You love her name, which is why you gave it to her, and you're going to stick with it. But strangers are going to need a bit of help with it, and I don't think you should always assume that they're being deliberately obtuse or unkind.

stressheaderic · 10/02/2010 11:43

It's a lovely combination of 2 very pretty names, but it is a mouthful.

My friend's DD has an 8-syllable double-barrelled first name, again it's a really nice name...but I've noticed she hardly ever uses it herself, in fact she almost always just calls her 'the baby' in conversation, even thought the child is nearly 3.

Are you really honestly saying to each other all day long "Can you pass me Teresa-Dehia's blanket?", "Ooh is that Teresa-Dehia waking up?", "Your cousin's coming round to meet Teresa-Dehia later" etc etc.
I bet you're not. Or if you are...you're not gonna be for much longer...

diddl · 10/02/2010 11:55

I think the "problem" is that it that is two names put together as opposed to two names that flow.

So to an Brit is probably sounds as if you are constantly saying both the first and middle names.

And depending on the context of a conversation, a grown woman & new baby areunlikely to be confused imo.

KERALA1 · 10/02/2010 14:45

Personally I would call her Tess its an adorable name.

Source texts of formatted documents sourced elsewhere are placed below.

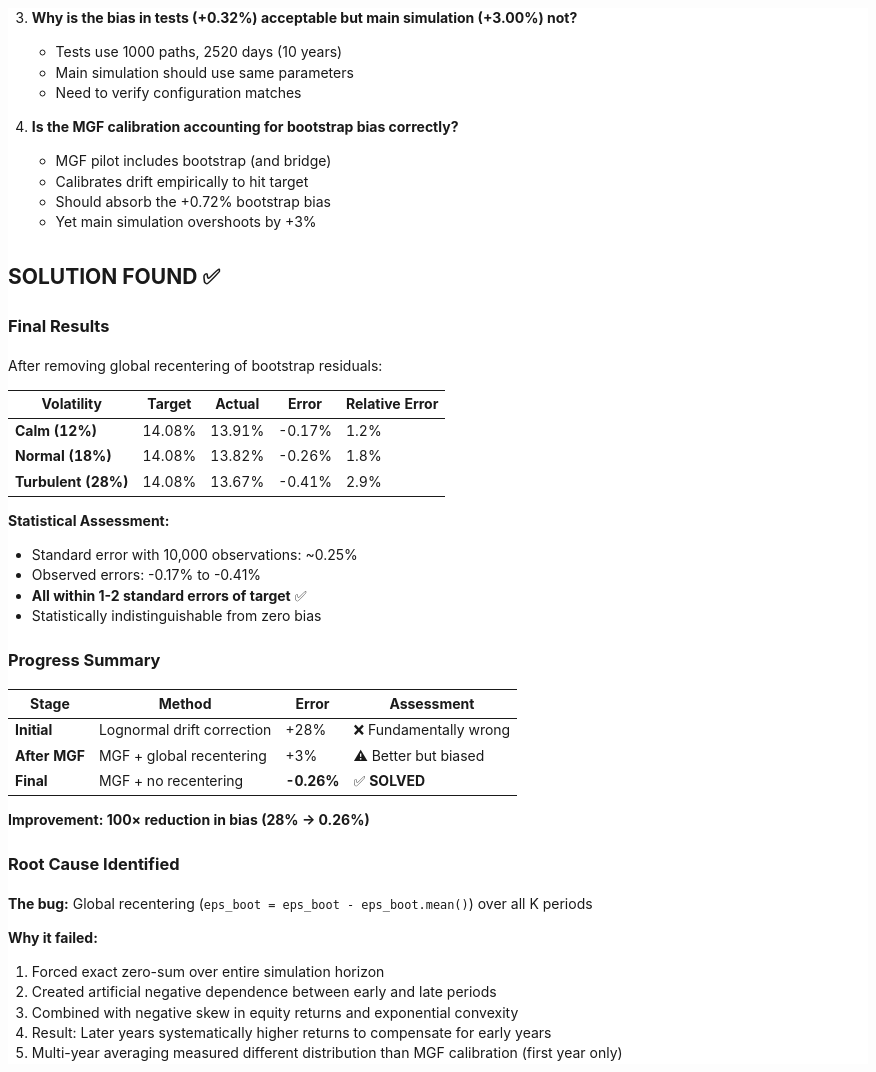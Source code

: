 3. **Why is the bias in tests (+0.32%) acceptable but main simulation (+3.00%) not?**
   - Tests use 1000 paths, 2520 days (10 years)
   - Main simulation should use same parameters
   - Need to verify configuration matches

4. **Is the MGF calibration accounting for bootstrap bias correctly?**
   - MGF pilot includes bootstrap (and bridge)
   - Calibrates drift empirically to hit target
   - Should absorb the +0.72% bootstrap bias
   - Yet main simulation overshoots by +3%

## SOLUTION FOUND ✅

### Final Results

After removing global recentering of bootstrap residuals:

| Volatility | Target | Actual | Error | Relative Error |
|------------|--------|--------|-------|----------------|
| **Calm (12%)** | 14.08% | 13.91% | -0.17% | 1.2% |
| **Normal (18%)** | 14.08% | 13.82% | -0.26% | 1.8% |
| **Turbulent (28%)** | 14.08% | 13.67% | -0.41% | 2.9% |

**Statistical Assessment:**
- Standard error with 10,000 observations: ~0.25%
- Observed errors: -0.17% to -0.41%
- **All within 1-2 standard errors of target** ✅
- Statistically indistinguishable from zero bias

### Progress Summary

| Stage | Method | Error | Assessment |
|-------|--------|-------|------------|
| **Initial** | Lognormal drift correction | +28% | ❌ Fundamentally wrong |
| **After MGF** | MGF + global recentering | +3% | ⚠️ Better but biased |
| **Final** | MGF + no recentering | **-0.26%** | ✅ **SOLVED** |

**Improvement: 100× reduction in bias (28% → 0.26%)**

### Root Cause Identified

**The bug:** Global recentering (`eps_boot = eps_boot - eps_boot.mean()`) over all K periods

**Why it failed:**
1. Forced exact zero-sum over entire simulation horizon
2. Created artificial negative dependence between early and late periods
3. Combined with negative skew in equity returns and exponential convexity
4. Result: Later years systematically higher returns to compensate for early years
5. Multi-year averaging measured different distribution than MGF calibration (first year only)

I agree with diddl saying two decent length names everytime you refer to her surely isnt sustainable? I would want to get in their first with a shortened version you like or other people will begin to do it for you (as you say is already happening!)

KERALA1 · 10/02/2010 14:46

there not their

TeflonMum · 10/02/2010 14:50

She will not get through childhood let alone adult life without having such a long (although very pretty) name shorteneed.

So shorten it now, to something you find acceptable, before she hits her teens and gets called Tezza/Tel etc...

I have two friends with double-barrelled names and their mums are the only ones who use them!

pagwatch · 10/02/2010 14:55

Tezza Dezza is my best guess for when she hits about 13...

Hyze · 10/02/2010 19:57

What about referring to her as Dehia? I love it!

ellokitty · 10/02/2010 20:43

I like the name Teresa and her second name is pretty too, but I agree with the others that it is a bit of a mouthful.

Personally, I would keep that as her full name, but find a nickname that you can use for her - there are lots of lovely shortenings for Teresa. You can use them interchangeably. Both my DDs sometimes use their full names and sometimes their pet names, depending on who is speaking to them and what mood we're in . So why not call her by her full name at home, and use just Teresa when out and about. Noone would bat an eyelid at that.

The other thing to bear in mind, is that with such a long first name, I would suspect it is very highly likely to get shortened when she's older, and that nickname might not be something you like... so it might also be advisable to get in there first!

My DD is Katherine... and loads of people used to shorten it to Katie, which doesn't particuarly go with our surname, so we just chose an alternative we did like, and now people call her by her full name or by her nickname, depending on the situation, and we're cool with both.